Questa è la prima volta in cui la tecnica Vlbi è stata utilizzata con successo alla lunghezza d’onda di 0,87 mm. Sebbene la capacità di osservare il cielo notturno a 0,87 mm esistesse prima delle nuove rivelazioni, l’utilizzo della tecnica Vlbi a questa lunghezza d’onda ha sempre presentato sfide che hanno richiesto tempo e progressi tecnologici per essere superate. Per esempio, il vapore acqueo nell’atmosfera assorbe le onde luminose a 0,87 mm molto più di quanto non faccia a 1,3 mm, rendendo più difficile per i radiotelescopi ricevere i segnali dei buchi neri alla lunghezza d’onda più corta. In combinazione con turbolenze atmosferiche sempre più pronunciate e accumulo di rumore a lunghezze d’onda più corte, oltre all’impossibilità di controllare le condizioni meteorologiche globali durante le osservazioni, sensibili alle condizioni atmosferiche, il progresso per il Vlbi verso lunghezze d’onda più corte, in particolare quelle che superano la barriera verso il regime submillimetrico, è stato lento. Ma con queste nuove misure, tutto è cambiato.

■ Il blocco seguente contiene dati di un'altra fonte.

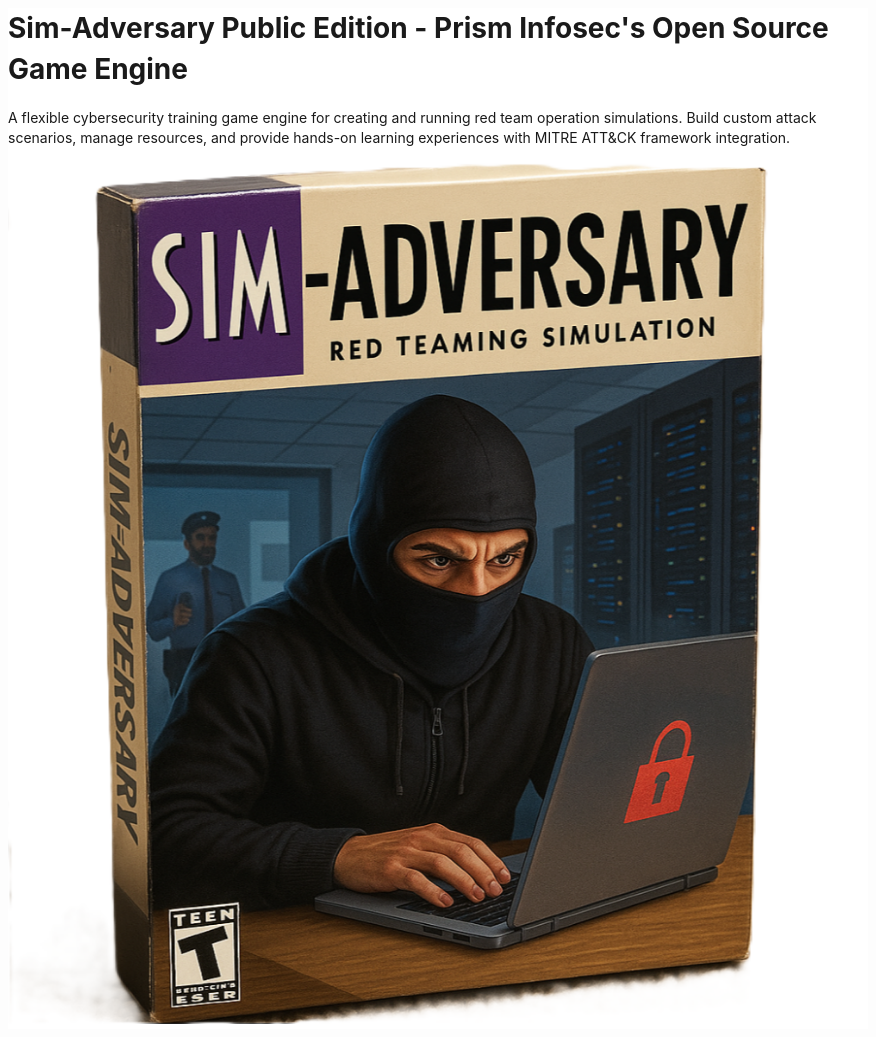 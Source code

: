 # Sim-Adversary Public Edition - Prism Infosec's Open Source Game Engine

A flexible cybersecurity training game engine for creating and running red team operation simulations. Build custom attack scenarios, manage resources, and provide hands-on learning experiences with MITRE ATT&CK framework integration.

![Sim-Adversary](public/images/logo.png)
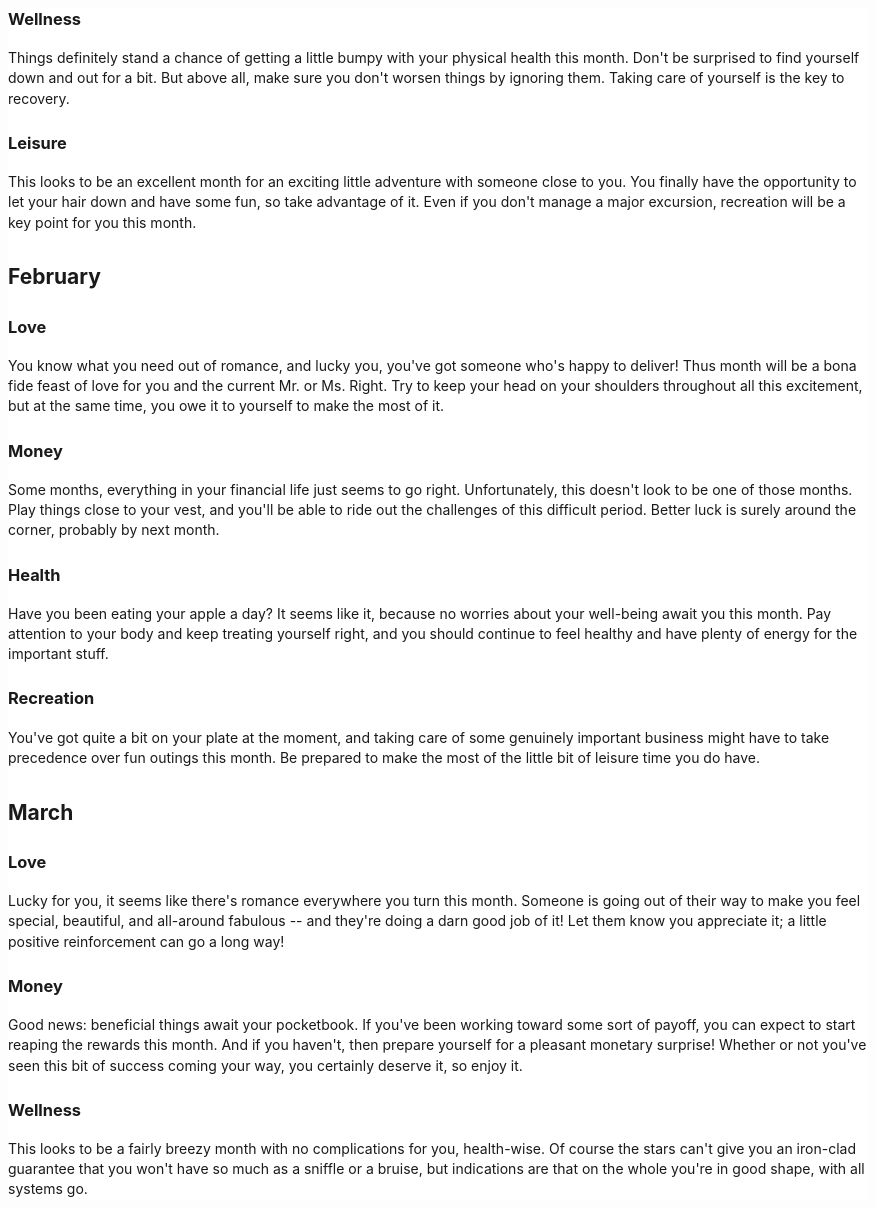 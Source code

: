 ### Wellness
Things definitely stand a chance of getting a little bumpy with your physical health this month. Don't be surprised to find yourself down and out for a bit. But above all, make sure you don't worsen things by ignoring them. Taking care of yourself is the key to recovery.

### Leisure
This looks to be an excellent month for an exciting little adventure with someone close to you. You finally have the opportunity to let your hair down and have some fun, so take advantage of it. Even if you don't manage a major excursion, recreation will be a key point for you this month.

## February

### Love
You know what you need out of romance, and lucky you, you've got someone who's happy to deliver! Thus month will be a bona fide feast of love for you and the current Mr. or Ms. Right. Try to keep your head on your shoulders throughout all this excitement, but at the same time, you owe it to yourself to make the most of it.

### Money
Some months, everything in your financial life just seems to go right. Unfortunately, this doesn't look to be one of those months. Play things close to your vest, and you'll be able to ride out the challenges of this difficult period. Better luck is surely around the corner, probably by next month.

### Health
Have you been eating your apple a day? It seems like it, because no worries about your well-being await you this month. Pay attention to your body and keep treating yourself right, and you should continue to feel healthy and have plenty of energy for the important stuff.

### Recreation
You've got quite a bit on your plate at the moment, and taking care of some genuinely important business might have to take precedence over fun outings this month. Be prepared to make the most of the little bit of leisure time you do have.

## March

### Love
Lucky for you, it seems like there's romance everywhere you turn this month. Someone is going out of their way to make you feel special, beautiful, and all-around fabulous -- and they're doing a darn good job of it! Let them know you appreciate it; a little positive reinforcement can go a long way!

### Money
Good news: beneficial things await your pocketbook. If you've been working toward some sort of payoff, you can expect to start reaping the rewards this month. And if you haven't, then prepare yourself for a pleasant monetary surprise! Whether or not you've seen this bit of success coming your way, you certainly deserve it, so enjoy it.

### Wellness
This looks to be a fairly breezy month with no complications for you, health-wise. Of course the stars can't give you an iron-clad guarantee that you won't have so much as a sniffle or a bruise, but indications are that on the whole you're in good shape, with all systems go.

«I segnali Vlbi osservati a 0,87 mm sono rivoluzionari poiché aprono una nuova finestra di osservazione per lo studio dei buchi neri supermassicci», dice Thomas Krichbaum, coautore dello studio e dipendente del Max Planck Institute for Radio Astronomy in Germania, un’istituzione che gestisce il telescopio Apex insieme con l’Eso. «In futuro, la combinazione dei telescopi Iram in Spagna (Iram-30m) e Francia (Noema) con Alma e Apex consentirà di ottenere immagini di emissioni ancora più piccole e deboli di quanto sia stato possibile finora a due lunghezze d’onda, 1,3 mm e 0,87 mm, simultaneamente».